Source data:

==*==

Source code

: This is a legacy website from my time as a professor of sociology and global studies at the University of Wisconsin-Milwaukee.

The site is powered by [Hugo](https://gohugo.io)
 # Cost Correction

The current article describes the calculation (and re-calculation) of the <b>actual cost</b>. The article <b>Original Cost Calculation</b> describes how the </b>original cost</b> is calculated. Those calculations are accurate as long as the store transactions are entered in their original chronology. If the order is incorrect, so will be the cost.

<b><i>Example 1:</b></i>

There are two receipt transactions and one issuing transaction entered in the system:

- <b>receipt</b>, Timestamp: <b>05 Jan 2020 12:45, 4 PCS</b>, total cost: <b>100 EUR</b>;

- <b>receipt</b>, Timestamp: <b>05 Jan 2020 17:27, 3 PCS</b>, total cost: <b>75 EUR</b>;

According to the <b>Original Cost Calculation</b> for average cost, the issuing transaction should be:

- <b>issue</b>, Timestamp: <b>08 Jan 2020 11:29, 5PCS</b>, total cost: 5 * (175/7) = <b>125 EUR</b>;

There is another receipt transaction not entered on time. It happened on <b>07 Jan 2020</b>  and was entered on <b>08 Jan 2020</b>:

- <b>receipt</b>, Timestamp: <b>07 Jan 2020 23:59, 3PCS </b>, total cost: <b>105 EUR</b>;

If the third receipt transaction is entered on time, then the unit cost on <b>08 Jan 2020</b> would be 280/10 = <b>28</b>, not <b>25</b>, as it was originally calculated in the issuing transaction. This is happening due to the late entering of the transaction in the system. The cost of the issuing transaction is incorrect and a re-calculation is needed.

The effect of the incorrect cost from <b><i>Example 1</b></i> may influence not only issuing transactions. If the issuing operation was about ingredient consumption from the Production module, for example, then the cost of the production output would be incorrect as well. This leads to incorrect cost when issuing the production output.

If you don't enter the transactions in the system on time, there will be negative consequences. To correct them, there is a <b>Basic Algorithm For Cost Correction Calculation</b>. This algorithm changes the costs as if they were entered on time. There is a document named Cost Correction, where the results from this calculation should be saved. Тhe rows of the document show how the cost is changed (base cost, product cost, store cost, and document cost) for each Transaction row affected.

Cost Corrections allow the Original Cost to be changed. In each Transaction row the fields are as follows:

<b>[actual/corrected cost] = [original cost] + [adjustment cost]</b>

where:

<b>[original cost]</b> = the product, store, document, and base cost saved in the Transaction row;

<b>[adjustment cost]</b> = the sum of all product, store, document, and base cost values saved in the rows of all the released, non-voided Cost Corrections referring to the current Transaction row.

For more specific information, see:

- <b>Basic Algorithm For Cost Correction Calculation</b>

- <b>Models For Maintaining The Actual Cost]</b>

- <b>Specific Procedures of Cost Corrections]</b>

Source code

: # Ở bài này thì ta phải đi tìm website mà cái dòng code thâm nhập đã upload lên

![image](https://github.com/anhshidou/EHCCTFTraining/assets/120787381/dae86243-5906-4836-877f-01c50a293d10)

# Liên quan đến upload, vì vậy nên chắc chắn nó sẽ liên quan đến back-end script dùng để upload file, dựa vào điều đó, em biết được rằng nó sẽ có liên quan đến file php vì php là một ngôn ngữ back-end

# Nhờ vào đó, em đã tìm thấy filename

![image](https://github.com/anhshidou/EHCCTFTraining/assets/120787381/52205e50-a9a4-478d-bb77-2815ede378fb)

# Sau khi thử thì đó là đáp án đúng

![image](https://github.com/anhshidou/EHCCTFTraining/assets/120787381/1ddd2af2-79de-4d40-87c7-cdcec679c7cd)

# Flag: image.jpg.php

==*==

## Instructions for the task
Reproduce, character for character, only the lines of the preceding data that start at the line with "<b><i>Example 1:</b></i>" and end at the line with "According to the", both included.

## Written solution
<b><i>Example 1:</b></i>

There are two receipt transactions and one issuing transaction entered in the system:

- <b>receipt</b>, Timestamp: <b>05 Jan 2020 12:45, 4 PCS</b>, total cost: <b>100 EUR</b>;

- <b>receipt</b>, Timestamp: <b>05 Jan 2020 17:27, 3 PCS</b>, total cost: <b>75 EUR</b>;

According to the <b>Original Cost Calculation</b> for average cost, the issuing transaction should be:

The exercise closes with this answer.